Adriana Rodrigues / 03 de novembro de 2015
Foto: Arquivo
A Câmara de João Pessoa, por meio da Comissão de Finanças, Orçamento, Obras e Administração Pública, inicia hoje, a partir das 11h, a série de audiências públicas para discutir o projeto de Lei Orçamentária Anual (LOA) para o exercício financeiro de 2016. De autoria do Poder Executivo Municipal, a peça que estima as receitas e fixa as despesas da administração da Capital para o próximo ano está estimada em R$ 2,55 bilhões.

Na primeira audiência, convocada para hoje, serão discutidas as prioridades de investimentos para área de saúde, com os gestores e representantes da Secretaria Municipal de Saúde; do Fundo Municipal de Saúde e do Instituto Cândida Vargas.

De acordo com o presidente da Comissão de Finanças, Orçamento, Obras e Administração Pública da CMJP, vereador Dinho (PMN), além dos gestores, também foram convidados para as audiências cidadãos, servidores municipais, entidades, órgãos públicos e representativos da sociedade e todos que tiverem interesse em participar das discussões da peça orçamentária no Plenário da Casa.

Já o relator da peça orçamentária, Benilton Lucena (PSD) reforçou a importância da participação da sociedade, de entidades e de lideranças para que seja garantido o amplo debate sobre as necessidades da Capital.

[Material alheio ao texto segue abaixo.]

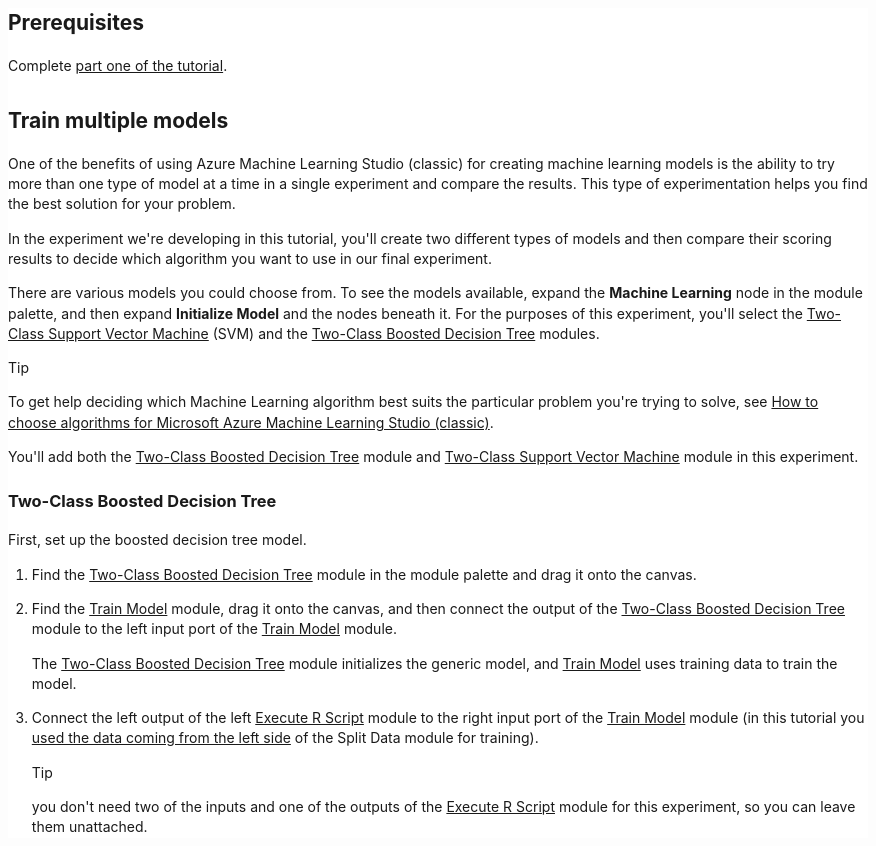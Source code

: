 ## Prerequisites

Complete [part one of the tutorial](tutorial-part1-credit-risk.md).

## <a name="train"></a>Train multiple models

One of the benefits of using Azure Machine Learning Studio (classic) for creating machine learning models is the ability to try more than one type of model at a time in a single experiment and compare the results. This type of experimentation helps you find the best solution for your problem.

In the experiment we're developing in this tutorial, you'll create two different types of models and then compare their scoring results to decide which algorithm you want to use in our final experiment.  

There are various models you could choose from. To see the models available, expand the **Machine Learning** node in the module palette, and then expand **Initialize Model** and the nodes beneath it. For the purposes of this experiment, you'll select the [Two-Class Support Vector Machine][two-class-support-vector-machine] (SVM) and the [Two-Class Boosted Decision Tree][two-class-boosted-decision-tree] modules.

> [!TIP]
> To get help deciding which Machine Learning algorithm best suits the particular problem you're trying to solve, see [How to choose algorithms for Microsoft Azure Machine Learning Studio (classic)](../how-to-select-algorithms.md).
> 
> 

You'll add both the [Two-Class Boosted Decision Tree][two-class-boosted-decision-tree] module and [Two-Class Support Vector Machine][two-class-support-vector-machine] module in this experiment.

### Two-Class Boosted Decision Tree

First, set up the boosted decision tree model.

1. Find the [Two-Class Boosted Decision Tree][two-class-boosted-decision-tree] module in the module palette and drag it onto the canvas.

1. Find the [Train Model][train-model] module, drag it onto the canvas, and then connect the output of the [Two-Class Boosted Decision Tree][two-class-boosted-decision-tree] module to the left input port of the [Train Model][train-model] module.
   
   The [Two-Class Boosted Decision Tree][two-class-boosted-decision-tree] module initializes the generic model, and [Train Model][train-model] uses training data to train the model. 

1. Connect the left output of the left [Execute R Script][execute-r-script] module to the right input port of the [Train Model][train-model] module
(in this tutorial you [used the data coming from the left side](#train) of the Split Data module for training).
   
   > [!TIP]
   > you don't need two of the inputs and one of the outputs of the [Execute R Script][execute-r-script] module for this experiment, so you can leave them unattached. 
   > 
   > 


[execute-r-script]: /azure/machine-learning/studio-module-reference/execute-r-script
[edit-metadata]: /azure/machine-learning/studio-module-reference/edit-metadata
[split]: /azure/machine-learning/studio-module-reference/split-data
[evaluate-model]: /azure/machine-learning/studio-module-reference/evaluate-model
[execute-r-script]: /azure/machine-learning/studio-module-reference/execute-r-script
[normalize-data]: /azure/machine-learning/studio-module-reference/normalize-data
[score-model]: /azure/machine-learning/studio-module-reference/score-model
[train-model]: /azure/machine-learning/studio-module-reference/train-model
[two-class-boosted-decision-tree]: /azure/machine-learning/studio-module-reference/two-class-boosted-decision-tree
[two-class-support-vector-machine]: /azure/machine-learning/studio-module-reference/two-class-support-vector-machine
[split]: https://msdn.microsoft.com/library/azure/70530644-c97a-4ab6-85f7-88bf30a8be5f/
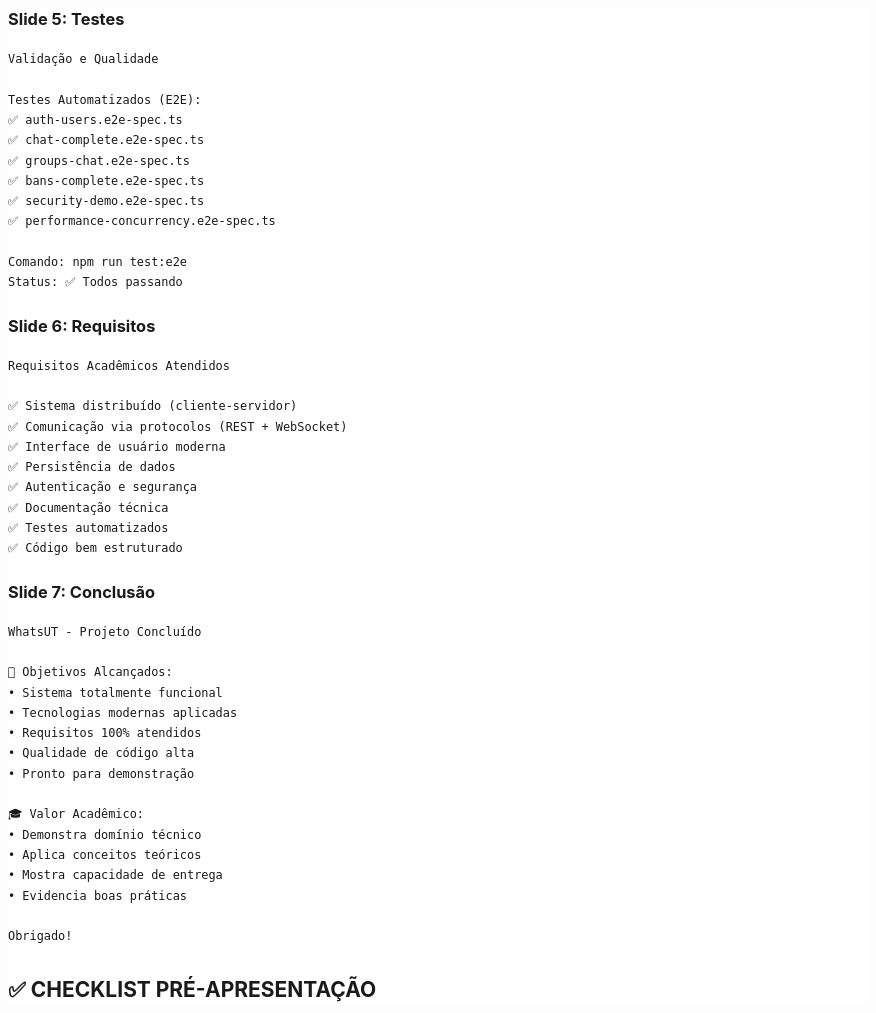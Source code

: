 ### Slide 5: Testes
```
Validação e Qualidade

Testes Automatizados (E2E):
✅ auth-users.e2e-spec.ts
✅ chat-complete.e2e-spec.ts  
✅ groups-chat.e2e-spec.ts
✅ bans-complete.e2e-spec.ts
✅ security-demo.e2e-spec.ts
✅ performance-concurrency.e2e-spec.ts

Comando: npm run test:e2e
Status: ✅ Todos passando
```

### Slide 6: Requisitos
```
Requisitos Acadêmicos Atendidos

✅ Sistema distribuído (cliente-servidor)
✅ Comunicação via protocolos (REST + WebSocket)  
✅ Interface de usuário moderna
✅ Persistência de dados
✅ Autenticação e segurança
✅ Documentação técnica
✅ Testes automatizados
✅ Código bem estruturado
```

### Slide 7: Conclusão
```
WhatsUT - Projeto Concluído

🎯 Objetivos Alcançados:
• Sistema totalmente funcional
• Tecnologias modernas aplicadas
• Requisitos 100% atendidos
• Qualidade de código alta
• Pronto para demonstração

🎓 Valor Acadêmico:
• Demonstra domínio técnico
• Aplica conceitos teóricos
• Mostra capacidade de entrega
• Evidencia boas práticas

Obrigado!
```

## ✅ CHECKLIST PRÉ-APRESENTAÇÃO
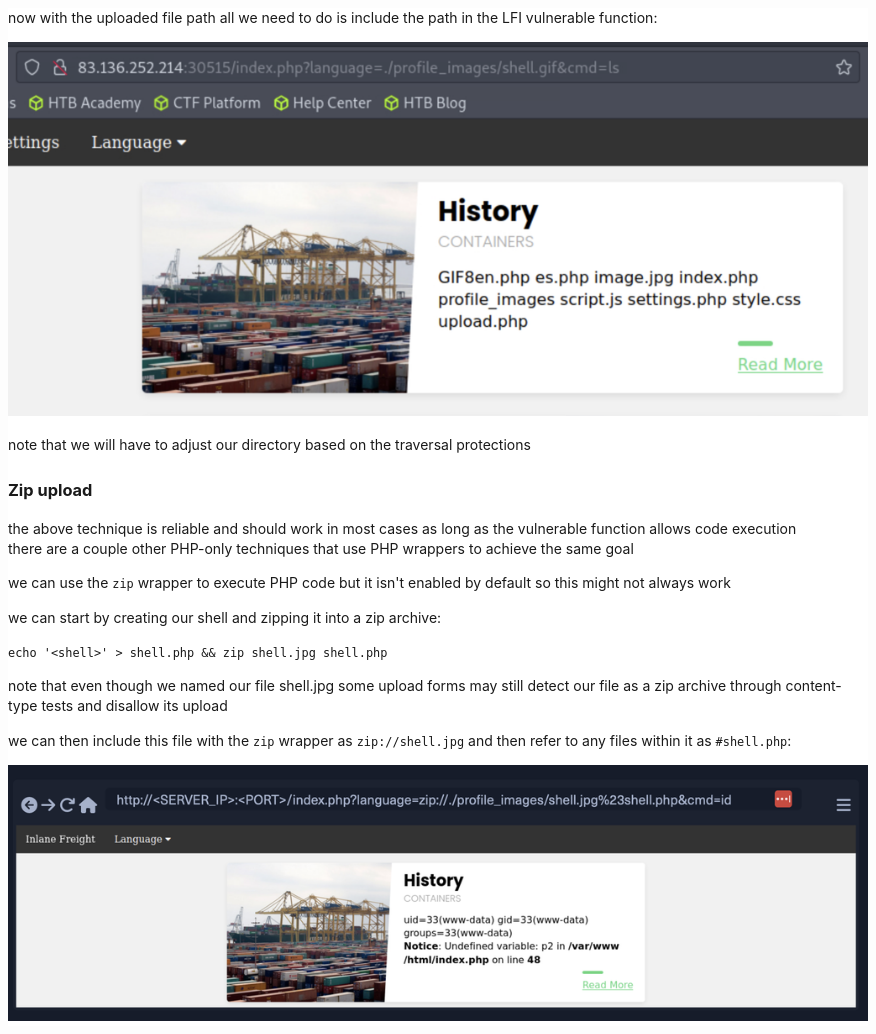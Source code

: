 now with the uploaded file path all we need to do is include the path in the LFI vulnerable function: 

![](Images/Pasted%20image%2020240229103625.png)

note that we will have to adjust our directory based on the traversal protections 

### Zip upload 

the above technique is reliable and should work in most cases as long as the vulnerable function allows code execution   
there are a couple other PHP-only techniques that use PHP wrappers to achieve the same goal 

we can use the `zip` wrapper to execute PHP code but it isn't enabled by default so this might not always work 

we can start by creating our shell and zipping it into a zip archive: 

```shell-session
echo '<shell>' > shell.php && zip shell.jpg shell.php
```

note that even though we named our file shell.jpg some upload forms may still detect our file as a zip archive through content-type tests and disallow its upload 

we can then include this file with the `zip` wrapper as `zip://shell.jpg` and then refer to any files within it as `#shell.php`: 

![](Images/Pasted%20image%2020240229104104.png)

Estado terá R$ 11,34 bilhões

A LOA 2016 prevê orçamento no valor de R$ 11,34 bilhões. Serão R$ 7,2 bilhões de orçamento fiscal, R$ 3,3 bilhões para a seguridade social e R$ 715 milhões de investimento das empresas.

As despesas somadas atingem o montante de R$ 10,6 bilhões, sendo R$ 8,7 bilhões de despesas correntes, R$ 1,7 bilhão de despesa de capital e R$ 136 milhões de reserva de contingência. Buba Germano espera que após a apresentação das emendas parlamentares e a realização das audiências nas comissões, concluir seu relatório até o início de dezembro, para que a LOA possa ser votada até o dia 17.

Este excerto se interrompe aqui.